Lawrence J. Dlugosz, MS

The Department of Social and Preventive Medicine, The State University of New York at Buffalo, The Robert Warner Rehabilitation Center at the Children's Hospital of Buffalo, New York

Tim Byers, MD, MPH

The Department of Social and Preventive Medicine, The State University of New York at Buffalo

Michael E. Msall, MD

The Department of Pediatrics, The State University of New York at Buffalo and the Children's Hospital of Buffalo

James Marshall, PhD

The Department of Social and Preventive Medicine, The State University of New York at Buffalo

Allen Lesswing, MD

The Robert Warner Rehabilitation Center at the Children's Hospital of Buffalo, New York

Robert E. Cooke, MD

The Department of Pediatrics, The State University of New York at Buffalo and the Children's Hospital of Buffalo

Eighty children (34 males, 46 females) with congenital upper limb reduction defects who attended a regional amputee clinic between 1956 and 1986 were classified as to whether they exhibited learning difficulties in school, as indicated by grade failure or by placement in learning disability classrooms.
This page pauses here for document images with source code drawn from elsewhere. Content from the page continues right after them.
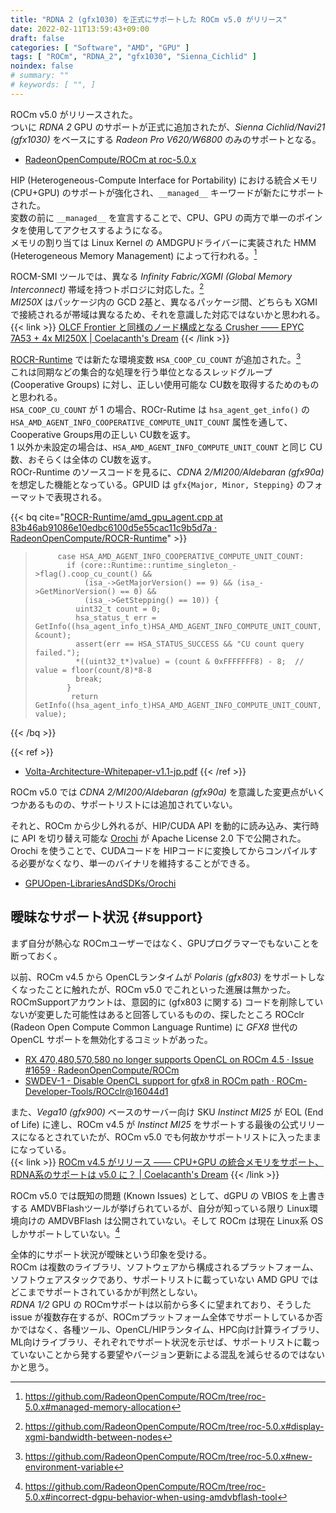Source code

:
 ```yaml
---
title: "RDNA 2 (gfx1030) を正式にサポートした ROCm v5.0 がリリース"
date: 2022-02-11T13:59:43+09:00
draft: false
categories: [ "Software", "AMD", "GPU" ]
tags: [ "ROCm", "RDNA_2", "gfx1030", "Sienna_Cichlid" ]
noindex: false
# summary: ""
# keywords: [ "", ]
---
```


ROCm v5.0 がリリースされた。  
ついに *RDNA 2* GPU のサポートが正式に追加されたが、*Sienna Cichlid/Navi21 (gfx1030)* をベースにする *Radeon Pro V620/W6800* のみのサポートとなる。  

* [RadeonOpenCompute/ROCm at roc-5.0.x](https://github.com/RadeonOpenCompute/ROCm/tree/roc-5.0.x)

HIP (Heterogeneous-Compute Interface for Portability) における統合メモリ (CPU+GPU) のサポートが強化され、`__managed__` キーワードが新たにサポートされた。  
変数の前に `__managed__` を宣言することで、CPU、GPU の両方で単一のポインタを使用してアクセスするようになる。  
メモリの割り当ては Linux Kernel の AMDGPUドライバーに実装された HMM (Heterogeneous Memory Management) によって行われる。[^hip-managed]  

[^hip-managed]: <https://github.com/RadeonOpenCompute/ROCm/tree/roc-5.0.x#managed-memory-allocation>
[^managed-sample]: [HIP/hipManagedKeyword.cpp at rocm-5.0.x · ROCm-Developer-Tools/HIP](https://github.com/ROCm-Developer-Tools/HIP/blob/rocm-5.0.x/tests/src/runtimeApi/memory/hipManagedKeyword.cpp)

ROCM-SMI ツールでは、異なる *Infinity Fabric/XGMI (Global Memory Interconnect)* 帯域を持つトポロジに対応した。[^xgmi-bw]  
*MI250X* はパッケージ内の GCD 2基と、異なるパッケージ間、どちらも XGMI で接続されるが帯域は異なるため、それを意識した対応ではないかと思われる。  
{{< link >}} [OLCF Frontier と同様のノード構成となる Crusher ―― EPYC 7A53 + 4x MI250X | Coelacanth's Dream](/posts/2022/01/14/olcf-crusher/) {{< /link >}}

[^xgmi-bw]: <https://github.com/RadeonOpenCompute/ROCm/tree/roc-5.0.x#display-xgmi-bandwidth-between-nodes>

[ROCR-Runtime](https://github.com/RadeonOpenCompute/ROCR-Runtime) では新たな環境変数 `HSA_COOP_CU_COUNT` が追加された。[^coop-cu]  
これは同期などの集合的な処理を行う単位となるスレッドグループ (Cooperative Groups) に対し、正しい使用可能な CU数を取得するためのものと思われる。  
`HSA_COOP_CU_COUNT` が 1 の場合、ROCr-Rutime は `hsa_agent_get_info()` の `HSA_AMD_AGENT_INFO_COOPERATIVE_COMPUTE_UNIT_COUNT` 属性を通して、Cooperative Groups用の正しい CU数を返す。  
1 以外か未設定の場合は、`HSA_AMD_AGENT_INFO_COMPUTE_UNIT_COUNT` と同じ CU数、おそらくは全体の CU数を返す。  
ROCr-Runtime のソースコードを見るに、*CDNA 2/MI200/Aldebaran (gfx90a)* を想定した機能となっている。GPUID は `gfx{Major, Minor, Stepping}` のフォーマットで表現される。  

{{< bq cite="[ROCR-Runtime/amd_gpu_agent.cpp at 83b46ab91086e10edbc6100d5e55cac11c9b5d7a · RadeonOpenCompute/ROCR-Runtime](https://github.com/RadeonOpenCompute/ROCR-Runtime/blob/83b46ab91086e10edbc6100d5e55cac11c9b5d7a/src/core/runtime/amd_gpu_agent.cpp#L1013-L1023)" >}}
 > 		    case HSA_AMD_AGENT_INFO_COOPERATIVE_COMPUTE_UNIT_COUNT:
 > 		      if (core::Runtime::runtime_singleton_->flag().coop_cu_count() &&
 > 		          (isa_->GetMajorVersion() == 9) && (isa_->GetMinorVersion() == 0) &&
 > 		          (isa_->GetStepping() == 10)) {
 > 		        uint32_t count = 0;
 > 		        hsa_status_t err = GetInfo((hsa_agent_info_t)HSA_AMD_AGENT_INFO_COMPUTE_UNIT_COUNT, &count);
 > 		        assert(err == HSA_STATUS_SUCCESS && "CU count query failed.");
 > 		        *((uint32_t*)value) = (count & 0xFFFFFFF8) - 8;  // value = floor(count/8)*8-8
 > 		        break;
 > 		      }
 >             return GetInfo((hsa_agent_info_t)HSA_AMD_AGENT_INFO_COMPUTE_UNIT_COUNT, value);
{{< /bq >}}

[^coop-cu]: <https://github.com/RadeonOpenCompute/ROCm/tree/roc-5.0.x#new-environment-variable>

{{< ref >}}
* [Volta-Architecture-Whitepaper-v1.1-jp.pdf](https://images.nvidia.com/content/pdf/tesla/Volta-Architecture-Whitepaper-v1.1-jp.pdf)
{{< /ref >}}

ROCm v5.0 では *CDNA 2/MI200/Aldebaran (gfx90a)* を意識した変更点がいくつかあるものの、サポートリストには追加されていない。  

それと、ROCm から少し外れるが、HIP/CUDA API を動的に読み込み、実行時に API を切り替え可能な [Orochi](https://github.com/GPUOpen-LibrariesAndSDKs/Orochi) が Apache License 2.0 下で公開された。  
Orochi を使うことで、CUDAコードを HIPコードに変換してからコンパイルする必要がなくなり、単一のバイナリを維持することができる。  

* [GPUOpen-LibrariesAndSDKs/Orochi](https://github.com/GPUOpen-LibrariesAndSDKs/Orochi)

## 曖昧なサポート状況 {#support}
まず自分が熱心な ROCmユーザーではなく、GPUプログラマーでもないことを断っておく。  

以前、ROCm v4.5 から OpenCLランタイムが *Polaris (gfx803)* をサポートしなくなったことに触れたが、ROCm v5.0 でこれといった進展は無かった。  
ROCmSupportアカウントは、意図的に (gfx803 に関する) コードを削除していないが変更した可能性はあると回答しているものの、探したところ ROCclr (Radeon Open Compute Common Language Runtime) に *GFX8* 世代の OpenCL サポートを無効化するコミットがあった。  

* [RX 470,480,570,580 no longer supports OpenCL on ROCm 4.5 · Issue #1659 · RadeonOpenCompute/ROCm](https://github.com/RadeonOpenCompute/ROCm/issues/1659)
* [SWDEV-1 - Disable OpenCL support for gfx8 in ROCm path · ROCm-Developer-Tools/ROCclr@16044d1](https://github.com/ROCm-Developer-Tools/ROCclr/commit/16044d1b30b822bb135a389c968b8365630da452)

また、*Vega10 (gfx900)* ベースのサーバー向け SKU *Instinct MI25* が EOL (End of Life) に達し、ROCm v4.5 が *Instinct MI25* をサポートする最後の公式リリースになるとされていたが、ROCm v5.0 でも何故かサポートリストに入ったままになっている。  
{{< link >}} [ROCm v4.5 がリリース ―― CPU+GPU の統合メモリをサポート、RDNA系のサポートは v5.0 に？ | Coelacanth's Dream](/posts/2021/10/30/rocm-4_5-release/#polaris-rdna) {{< /link >}}

ROCm v5.0 では既知の問題 (Known Issues) として、dGPU の VBIOS を上書きする AMDVBFlashツールが挙げられているが、自分が知っている限り Linux環境向けの AMDVBFlash は公開されていない。そして ROCm は現在 Linux系 OS しかサポートしていない。[^amdvbflash]  

[^amdvbflash]: <https://github.com/RadeonOpenCompute/ROCm/tree/roc-5.0.x#incorrect-dgpu-behavior-when-using-amdvbflash-tool>

全体的にサポート状況が曖昧という印象を受ける。  
ROCm は複数のライブラリ、ソフトウェアから構成されるプラットフォーム、ソフトウェアスタックであり、サポートリストに載っていない AMD GPU ではどこまでサポートされているかが判然としない。  
*RDNA 1/2* GPU の ROCmサポートは以前から多くに望まれており、そうした issue が複数存在するが、ROCmプラットフォーム全体でサポートしているか否かではなく、各種ツール、OpenCL/HIPランタイム、HPC向け計算ライブラリ、ML向けライブラリ、それぞれでサポート状況を示せば、サポートリストに載っていないことから発する要望やバージョン更新による混乱を減らせるのではないかと思う。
Children with right-sided defects were more likely to encounter learning difficulties than were children with left-sided defects (Chi-square = 6.8; df = 1; p < 0.01). Children with right-limb defects also were more likely than children with left-limb defects to experience reading problems (Chi-square = 5.9; df = 1; p < 0.05). These results suggest the need for neuropsychological and neurophysiological study of children with limb reduction defects.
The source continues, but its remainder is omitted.